(GIVEN ENTRIES begins)

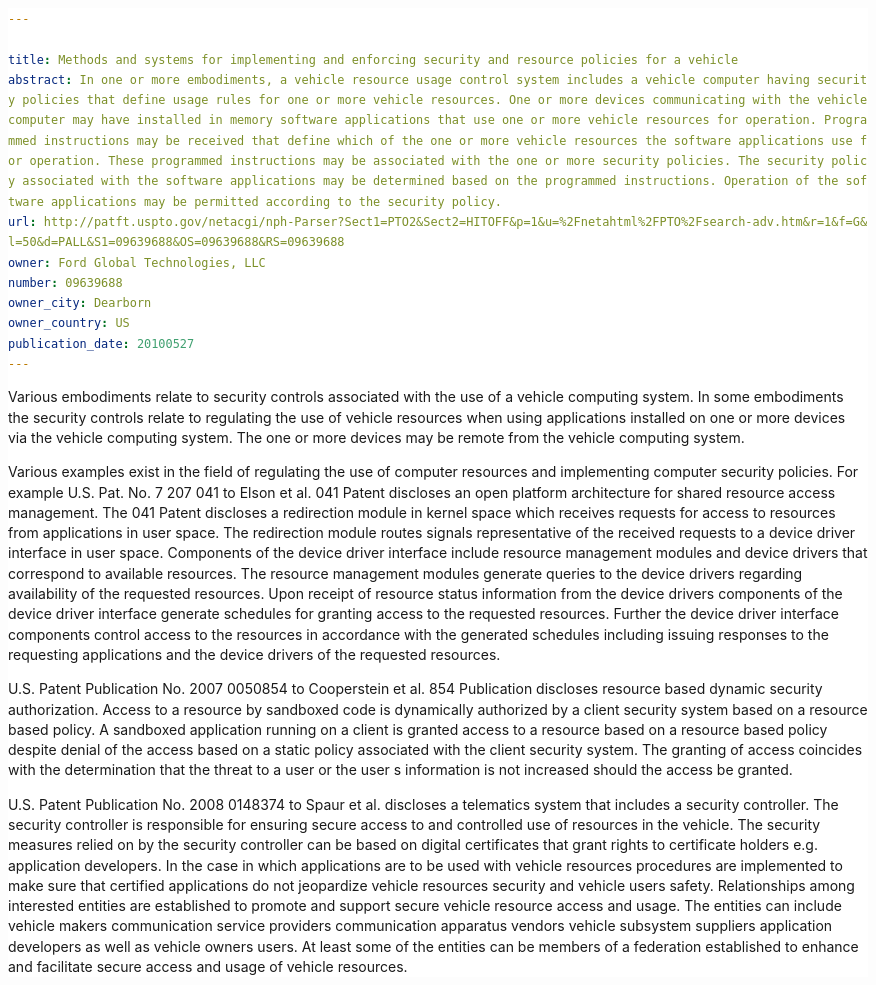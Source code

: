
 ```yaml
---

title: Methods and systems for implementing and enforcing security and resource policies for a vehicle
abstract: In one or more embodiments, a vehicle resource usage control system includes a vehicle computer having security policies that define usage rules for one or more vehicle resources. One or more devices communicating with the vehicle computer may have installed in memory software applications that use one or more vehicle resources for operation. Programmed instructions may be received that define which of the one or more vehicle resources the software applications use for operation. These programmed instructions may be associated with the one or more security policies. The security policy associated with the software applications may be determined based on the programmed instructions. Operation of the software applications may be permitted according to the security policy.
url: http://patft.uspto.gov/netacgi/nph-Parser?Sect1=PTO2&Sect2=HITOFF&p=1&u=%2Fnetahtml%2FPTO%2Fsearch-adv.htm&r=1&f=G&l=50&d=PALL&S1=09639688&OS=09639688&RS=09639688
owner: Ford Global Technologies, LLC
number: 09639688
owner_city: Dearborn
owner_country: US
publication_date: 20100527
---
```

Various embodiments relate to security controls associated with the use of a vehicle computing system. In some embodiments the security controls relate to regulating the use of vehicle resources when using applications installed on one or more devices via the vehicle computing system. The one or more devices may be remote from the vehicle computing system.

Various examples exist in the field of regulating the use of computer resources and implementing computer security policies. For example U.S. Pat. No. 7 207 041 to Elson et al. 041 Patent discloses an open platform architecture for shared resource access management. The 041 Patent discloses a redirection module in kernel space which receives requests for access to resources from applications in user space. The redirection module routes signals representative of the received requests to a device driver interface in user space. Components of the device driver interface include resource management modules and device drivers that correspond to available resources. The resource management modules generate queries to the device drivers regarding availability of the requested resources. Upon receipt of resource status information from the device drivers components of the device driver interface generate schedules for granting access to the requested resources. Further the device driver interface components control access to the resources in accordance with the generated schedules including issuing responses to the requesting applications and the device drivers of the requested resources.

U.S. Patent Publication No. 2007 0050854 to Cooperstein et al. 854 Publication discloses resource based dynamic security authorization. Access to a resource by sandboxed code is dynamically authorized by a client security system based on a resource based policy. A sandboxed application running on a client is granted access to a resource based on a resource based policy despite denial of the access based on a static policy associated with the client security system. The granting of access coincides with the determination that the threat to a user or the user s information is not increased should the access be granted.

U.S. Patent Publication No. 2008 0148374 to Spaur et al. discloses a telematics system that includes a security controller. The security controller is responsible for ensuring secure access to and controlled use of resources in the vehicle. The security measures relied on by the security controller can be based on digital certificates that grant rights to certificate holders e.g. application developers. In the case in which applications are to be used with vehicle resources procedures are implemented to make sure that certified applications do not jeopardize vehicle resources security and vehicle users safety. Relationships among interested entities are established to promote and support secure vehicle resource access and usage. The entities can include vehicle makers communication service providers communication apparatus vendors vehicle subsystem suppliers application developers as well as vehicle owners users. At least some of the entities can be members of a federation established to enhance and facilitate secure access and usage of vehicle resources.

(GIVEN ENTRIES ends)
(GIVEN ENTRIES begins)

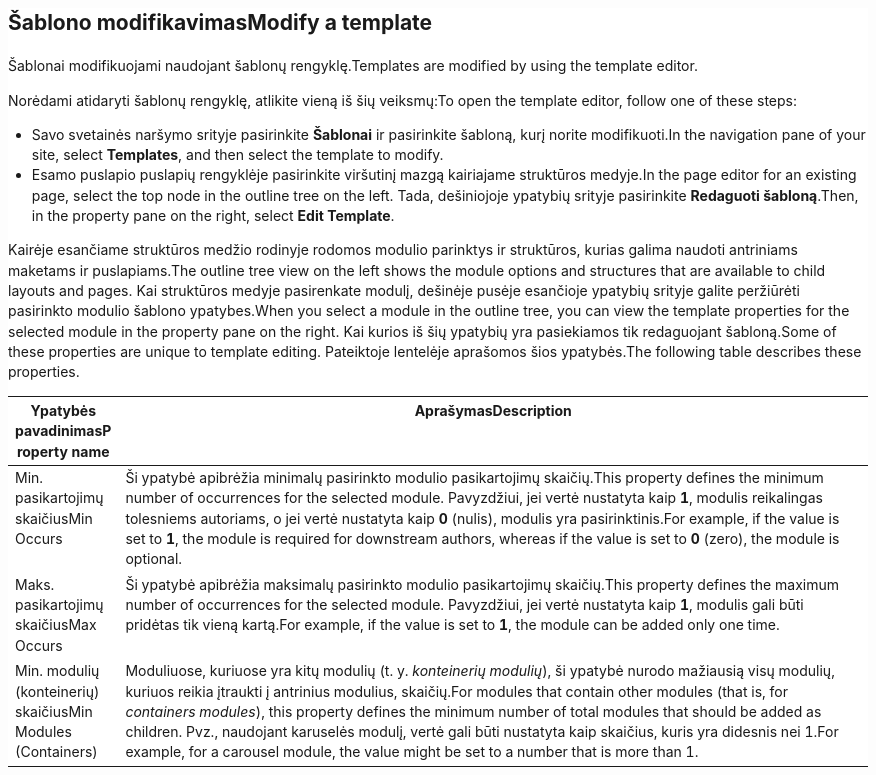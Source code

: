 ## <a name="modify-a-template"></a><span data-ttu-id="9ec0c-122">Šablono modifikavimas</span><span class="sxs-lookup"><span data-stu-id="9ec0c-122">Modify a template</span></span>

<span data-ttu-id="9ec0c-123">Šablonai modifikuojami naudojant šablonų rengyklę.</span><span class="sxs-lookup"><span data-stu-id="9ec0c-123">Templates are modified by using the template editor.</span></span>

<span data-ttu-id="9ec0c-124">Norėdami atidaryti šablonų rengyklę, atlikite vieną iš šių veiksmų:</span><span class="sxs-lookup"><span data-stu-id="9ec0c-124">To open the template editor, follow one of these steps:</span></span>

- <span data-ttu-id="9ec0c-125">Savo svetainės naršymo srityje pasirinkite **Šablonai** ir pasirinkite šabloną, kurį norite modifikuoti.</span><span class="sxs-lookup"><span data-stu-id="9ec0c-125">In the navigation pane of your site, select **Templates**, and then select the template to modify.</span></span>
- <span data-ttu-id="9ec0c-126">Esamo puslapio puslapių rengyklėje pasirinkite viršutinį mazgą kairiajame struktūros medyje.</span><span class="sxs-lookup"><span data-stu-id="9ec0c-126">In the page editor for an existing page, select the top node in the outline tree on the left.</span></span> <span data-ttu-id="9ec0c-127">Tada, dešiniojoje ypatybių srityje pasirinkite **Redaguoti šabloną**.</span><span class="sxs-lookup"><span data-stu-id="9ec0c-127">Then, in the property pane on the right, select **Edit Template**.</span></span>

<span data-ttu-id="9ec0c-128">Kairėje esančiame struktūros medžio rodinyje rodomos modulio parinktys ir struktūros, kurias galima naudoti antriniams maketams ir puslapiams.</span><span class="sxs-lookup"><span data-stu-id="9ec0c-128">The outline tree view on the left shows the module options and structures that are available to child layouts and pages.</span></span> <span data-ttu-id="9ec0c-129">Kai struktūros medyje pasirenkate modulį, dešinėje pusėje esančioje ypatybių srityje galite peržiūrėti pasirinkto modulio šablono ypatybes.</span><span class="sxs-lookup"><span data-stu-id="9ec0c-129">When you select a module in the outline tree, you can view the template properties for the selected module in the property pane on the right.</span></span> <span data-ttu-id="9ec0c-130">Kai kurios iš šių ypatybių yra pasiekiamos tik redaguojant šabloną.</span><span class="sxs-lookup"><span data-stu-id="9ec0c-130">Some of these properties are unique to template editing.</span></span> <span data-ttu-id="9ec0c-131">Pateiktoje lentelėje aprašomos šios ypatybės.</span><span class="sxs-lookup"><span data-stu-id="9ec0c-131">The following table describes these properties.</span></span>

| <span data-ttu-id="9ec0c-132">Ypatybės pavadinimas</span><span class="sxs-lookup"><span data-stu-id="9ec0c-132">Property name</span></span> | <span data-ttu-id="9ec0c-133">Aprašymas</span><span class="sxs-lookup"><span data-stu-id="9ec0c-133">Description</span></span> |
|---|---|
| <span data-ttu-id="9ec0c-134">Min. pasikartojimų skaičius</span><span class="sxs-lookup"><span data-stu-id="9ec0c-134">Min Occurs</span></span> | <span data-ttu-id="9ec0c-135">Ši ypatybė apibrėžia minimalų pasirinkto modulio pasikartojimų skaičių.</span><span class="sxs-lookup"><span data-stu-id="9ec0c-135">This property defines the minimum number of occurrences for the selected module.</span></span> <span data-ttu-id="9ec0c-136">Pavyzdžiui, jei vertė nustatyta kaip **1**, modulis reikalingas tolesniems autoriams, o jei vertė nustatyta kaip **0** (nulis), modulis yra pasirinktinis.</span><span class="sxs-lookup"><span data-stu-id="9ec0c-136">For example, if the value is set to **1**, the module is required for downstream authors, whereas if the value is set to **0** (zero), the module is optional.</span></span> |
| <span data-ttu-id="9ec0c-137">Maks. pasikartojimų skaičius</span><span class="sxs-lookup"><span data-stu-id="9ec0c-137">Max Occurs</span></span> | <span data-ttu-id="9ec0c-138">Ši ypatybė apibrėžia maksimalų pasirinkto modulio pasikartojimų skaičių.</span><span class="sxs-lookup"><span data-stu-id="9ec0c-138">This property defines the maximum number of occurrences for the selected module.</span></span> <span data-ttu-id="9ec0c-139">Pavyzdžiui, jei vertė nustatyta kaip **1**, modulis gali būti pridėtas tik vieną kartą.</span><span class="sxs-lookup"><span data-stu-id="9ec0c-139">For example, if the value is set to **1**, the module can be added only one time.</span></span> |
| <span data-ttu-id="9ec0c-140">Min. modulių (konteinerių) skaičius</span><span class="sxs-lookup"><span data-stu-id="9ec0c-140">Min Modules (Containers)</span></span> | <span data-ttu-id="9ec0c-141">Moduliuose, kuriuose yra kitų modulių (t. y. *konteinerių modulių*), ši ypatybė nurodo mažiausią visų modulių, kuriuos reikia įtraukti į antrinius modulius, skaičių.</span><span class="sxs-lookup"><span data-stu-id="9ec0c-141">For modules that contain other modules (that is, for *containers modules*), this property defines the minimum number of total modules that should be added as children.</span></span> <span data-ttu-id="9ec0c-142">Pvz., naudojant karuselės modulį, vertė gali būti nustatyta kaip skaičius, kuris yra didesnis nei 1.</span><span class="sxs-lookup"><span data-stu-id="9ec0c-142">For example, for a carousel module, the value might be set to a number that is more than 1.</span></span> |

(GIVEN ENTRIES ends)
(GIVEN ENTRIES begins)

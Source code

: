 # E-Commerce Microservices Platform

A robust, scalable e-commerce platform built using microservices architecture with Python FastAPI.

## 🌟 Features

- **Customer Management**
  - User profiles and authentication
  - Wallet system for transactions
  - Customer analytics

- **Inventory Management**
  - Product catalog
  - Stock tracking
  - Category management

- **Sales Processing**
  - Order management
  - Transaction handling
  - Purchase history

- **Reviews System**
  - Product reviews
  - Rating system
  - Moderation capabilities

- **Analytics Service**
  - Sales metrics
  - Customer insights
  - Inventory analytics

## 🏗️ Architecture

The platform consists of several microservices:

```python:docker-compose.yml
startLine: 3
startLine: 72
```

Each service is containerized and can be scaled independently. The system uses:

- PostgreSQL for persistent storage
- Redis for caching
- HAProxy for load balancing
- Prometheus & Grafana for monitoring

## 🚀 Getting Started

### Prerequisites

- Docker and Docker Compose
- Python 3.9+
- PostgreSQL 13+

(GIVEN ENTRIES ends)

TASK DETAILS. Find and copy each line above that includes the string "should".

ANSWER SECTION.
U.S. Patent Publication No. 2007 0050854 to Cooperstein et al. 854 Publication discloses resource based dynamic security authorization. Access to a resource by sandboxed code is dynamically authorized by a client security system based on a resource based policy. A sandboxed application running on a client is granted access to a resource based on a resource based policy despite denial of the access based on a static policy associated with the client security system. The granting of access coincides with the determination that the threat to a user or the user s information is not increased should the access be granted.
| <span data-ttu-id="9ec0c-140">Min. modulių (konteinerių) skaičius</span><span class="sxs-lookup"><span data-stu-id="9ec0c-140">Min Modules (Containers)</span></span> | <span data-ttu-id="9ec0c-141">Moduliuose, kuriuose yra kitų modulių (t. y. *konteinerių modulių*), ši ypatybė nurodo mažiausią visų modulių, kuriuos reikia įtraukti į antrinius modulius, skaičių.</span><span class="sxs-lookup"><span data-stu-id="9ec0c-141">For modules that contain other modules (that is, for *containers modules*), this property defines the minimum number of total modules that should be added as children.</span></span> <span data-ttu-id="9ec0c-142">Pvz., naudojant karuselės modulį, vertė gali būti nustatyta kaip skaičius, kuris yra didesnis nei 1.</span><span class="sxs-lookup"><span data-stu-id="9ec0c-142">For example, for a carousel module, the value might be set to a number that is more than 1.</span></span> |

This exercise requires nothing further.